Tandis que les agglomérations s’étendaient, les anciennes campagnes adoptaient le style bon marché du monde banlieuisé. Glissant rapidement d’une superstition à l’autre, elles s’attachaient aux signes les plus sommaires de la modernité : nécessités supérieures de la circulation des véhicules, câblage de la population, consommation de produits industriels, oppositions tribales (touristes, écolos, autochtones…), transformation de toute surface en chantier d’intérêt, développement de puissants moyens techniques exigeant un travail hâtif et grossier ; collaboration des vieux tabous et des nouveaux fétichismes.
Dans la vallée, chaque samedi après-midi, un bataillon de débroussailleuses entonne son chœur grésillant. La montagne garde un bel aspect, mais il ne subsiste pas grand-chose du contraste profond des villes et des campagnes qui enchantait mon enfance. Les comportements et les ustensiles sont les mêmes. Pourtant c’est dans ce monde-là que je vis et il faut bien que je le préfère, que j’établisse la liste de toutes les beautés qui subsistent. Il m’arrive chaque jour, au détour d’un chemin, de sentir la fraîcheur odorante de la montagne. J’aime ces lumières sur les forêts, ce tintement de l’eau sur les pierres. Au coucher du soleil, je contemple toujours le dessin de la vallée — quoique l’abondance de luminaires ait fait disparaître la nuit de cette contrée ; ce relief sombre des montagnes qui me fascinait quand j’étais petit. Pour retrouver la nuit, il faut que je me retire un peu plus loin.
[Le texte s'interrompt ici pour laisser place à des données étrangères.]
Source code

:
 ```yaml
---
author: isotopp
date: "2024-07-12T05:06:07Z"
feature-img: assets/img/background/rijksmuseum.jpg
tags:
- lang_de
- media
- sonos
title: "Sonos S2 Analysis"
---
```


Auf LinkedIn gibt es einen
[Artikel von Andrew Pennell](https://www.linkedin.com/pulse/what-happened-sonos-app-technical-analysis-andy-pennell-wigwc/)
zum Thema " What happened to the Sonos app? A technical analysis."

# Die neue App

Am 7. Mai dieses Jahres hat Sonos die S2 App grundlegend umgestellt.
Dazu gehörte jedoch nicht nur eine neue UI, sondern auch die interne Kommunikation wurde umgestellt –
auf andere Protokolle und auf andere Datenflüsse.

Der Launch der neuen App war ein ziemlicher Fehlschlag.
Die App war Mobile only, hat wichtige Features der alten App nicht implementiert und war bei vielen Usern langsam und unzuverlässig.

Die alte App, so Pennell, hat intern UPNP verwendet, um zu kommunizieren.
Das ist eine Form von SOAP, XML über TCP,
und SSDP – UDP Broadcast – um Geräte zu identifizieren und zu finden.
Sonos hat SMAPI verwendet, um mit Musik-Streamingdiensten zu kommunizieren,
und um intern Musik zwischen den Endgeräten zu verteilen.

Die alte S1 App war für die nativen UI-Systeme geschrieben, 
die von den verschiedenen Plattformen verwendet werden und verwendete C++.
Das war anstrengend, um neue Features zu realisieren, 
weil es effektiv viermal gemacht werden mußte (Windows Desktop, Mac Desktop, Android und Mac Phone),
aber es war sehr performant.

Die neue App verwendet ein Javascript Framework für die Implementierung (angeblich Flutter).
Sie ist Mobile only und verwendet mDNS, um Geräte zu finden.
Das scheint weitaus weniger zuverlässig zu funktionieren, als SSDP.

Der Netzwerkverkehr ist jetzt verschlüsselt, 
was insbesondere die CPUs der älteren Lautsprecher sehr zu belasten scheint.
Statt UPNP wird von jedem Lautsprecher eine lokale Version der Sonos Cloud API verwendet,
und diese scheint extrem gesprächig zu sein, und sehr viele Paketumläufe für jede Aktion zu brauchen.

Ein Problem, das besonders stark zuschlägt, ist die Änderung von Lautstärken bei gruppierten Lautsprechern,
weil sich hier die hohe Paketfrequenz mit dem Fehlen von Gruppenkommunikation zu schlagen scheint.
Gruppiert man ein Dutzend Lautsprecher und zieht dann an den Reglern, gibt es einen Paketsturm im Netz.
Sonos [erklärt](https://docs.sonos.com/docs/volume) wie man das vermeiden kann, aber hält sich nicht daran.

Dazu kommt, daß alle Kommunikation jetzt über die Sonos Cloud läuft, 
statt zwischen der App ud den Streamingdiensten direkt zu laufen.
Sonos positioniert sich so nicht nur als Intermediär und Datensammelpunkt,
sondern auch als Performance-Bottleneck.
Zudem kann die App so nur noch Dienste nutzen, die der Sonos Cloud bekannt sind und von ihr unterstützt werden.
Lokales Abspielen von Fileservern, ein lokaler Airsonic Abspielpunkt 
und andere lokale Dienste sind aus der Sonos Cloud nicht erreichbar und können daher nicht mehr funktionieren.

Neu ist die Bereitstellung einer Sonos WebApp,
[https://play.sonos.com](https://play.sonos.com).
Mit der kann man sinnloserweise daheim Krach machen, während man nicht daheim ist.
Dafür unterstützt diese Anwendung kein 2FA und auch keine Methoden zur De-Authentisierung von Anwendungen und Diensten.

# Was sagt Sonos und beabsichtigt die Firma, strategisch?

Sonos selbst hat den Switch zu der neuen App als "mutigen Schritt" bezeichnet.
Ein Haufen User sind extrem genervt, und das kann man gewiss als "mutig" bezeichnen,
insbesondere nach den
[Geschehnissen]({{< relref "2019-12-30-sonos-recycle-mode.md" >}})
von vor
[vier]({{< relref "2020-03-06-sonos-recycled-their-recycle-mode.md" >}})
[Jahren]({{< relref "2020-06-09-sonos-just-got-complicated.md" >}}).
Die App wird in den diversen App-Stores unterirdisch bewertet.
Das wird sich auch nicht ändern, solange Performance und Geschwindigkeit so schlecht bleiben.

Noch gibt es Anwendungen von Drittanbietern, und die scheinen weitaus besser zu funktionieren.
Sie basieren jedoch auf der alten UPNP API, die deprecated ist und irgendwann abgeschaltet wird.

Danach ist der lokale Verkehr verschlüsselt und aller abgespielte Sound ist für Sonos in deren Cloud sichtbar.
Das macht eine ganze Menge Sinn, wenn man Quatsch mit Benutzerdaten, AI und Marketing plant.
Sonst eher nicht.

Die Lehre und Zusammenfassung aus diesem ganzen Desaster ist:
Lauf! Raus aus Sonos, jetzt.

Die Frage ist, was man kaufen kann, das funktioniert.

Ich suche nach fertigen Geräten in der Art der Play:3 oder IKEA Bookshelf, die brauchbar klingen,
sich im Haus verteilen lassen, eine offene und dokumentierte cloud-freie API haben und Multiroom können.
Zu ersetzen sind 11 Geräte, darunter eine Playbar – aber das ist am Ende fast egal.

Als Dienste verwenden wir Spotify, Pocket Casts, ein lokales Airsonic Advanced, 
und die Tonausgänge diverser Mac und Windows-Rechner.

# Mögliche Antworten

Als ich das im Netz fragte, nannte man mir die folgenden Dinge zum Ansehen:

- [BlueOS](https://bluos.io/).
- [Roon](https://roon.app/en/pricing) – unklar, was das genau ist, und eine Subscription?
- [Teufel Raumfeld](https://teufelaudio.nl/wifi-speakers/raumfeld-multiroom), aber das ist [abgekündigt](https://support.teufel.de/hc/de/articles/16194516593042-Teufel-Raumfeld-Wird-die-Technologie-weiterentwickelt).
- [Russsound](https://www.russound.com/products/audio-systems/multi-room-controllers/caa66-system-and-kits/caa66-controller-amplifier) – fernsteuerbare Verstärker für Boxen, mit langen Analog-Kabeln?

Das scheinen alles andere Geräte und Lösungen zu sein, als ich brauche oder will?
Les vaches des fermes ont disparu, mais d’autres vaches ont fait leur apparition. Elles arrivent par camion au début de la belle saison. Engraissés dans les grandes exploitations des plaines, les troupeaux de boucherie sont dispersés dans les pâturages où il doivent acquérir leur label de bovins « élevés au grand air ». Jusqu’à l’automne, ils déambulent, leur numéro de matricule à l’oreille. Selon certains spécialistes, ces vaches nouvelles seraient plus sauvages, voire plus hostiles à l’égard des humains. Les éleveurs approchent leurs bêtes avec crainte et préfèrent les gérer à distance, en attendant la livraison de l’ensemble du troupeau à la boucherie. À ce qu’il me semble, elles n’ont pas tellement changé. Leur regard est seulement un peu plus vif que celui des vaches d’autrefois, trop lentes, trop paysannes. Ce sont des vaches contemporaines — à la fois plus frustes et plus perturbées par leurs conditions d’élevage. Un peu comme les enfants d’aujourd’hui (ceux de la ville, ceux du village aussi) plus rapides, plus vifs, plus branchés que les petits paysans d’autrefois. Un peu comme nous tous, un peu plus rapides, un peu plus libres, un peu plus branchés, un peu plus efficaces que nos ancêtres — mais aussi beaucoup plus nerveux.
C’est dans ce monde-là qu’il nous reste à tapoter sur nos ordinateurs ; à respirer un instant sur la terrasse en regardant les arbres dans le ciel rose du soir, en écoutant les cascades qui nous inspirent encore et le meuglement d’une vache semi-sauvage qui contient des messages plus intéressants que le programme d’assainissement communal. C’est là que je bois un verre avec un groupe de néo-paysans, au bistrot du village où l’on parle de TF1 et de Canal + ; ici que je regarde les autos passer comme des bestioles de basse-cour, les forêts hâtivement replantées comme des bosquets dans cette exploitation plus grande et domestiquée qu’est devenue la terre entière ; mais où, près de la clôture, on aperçoit encore quelques jolis coins de terre et de ciel.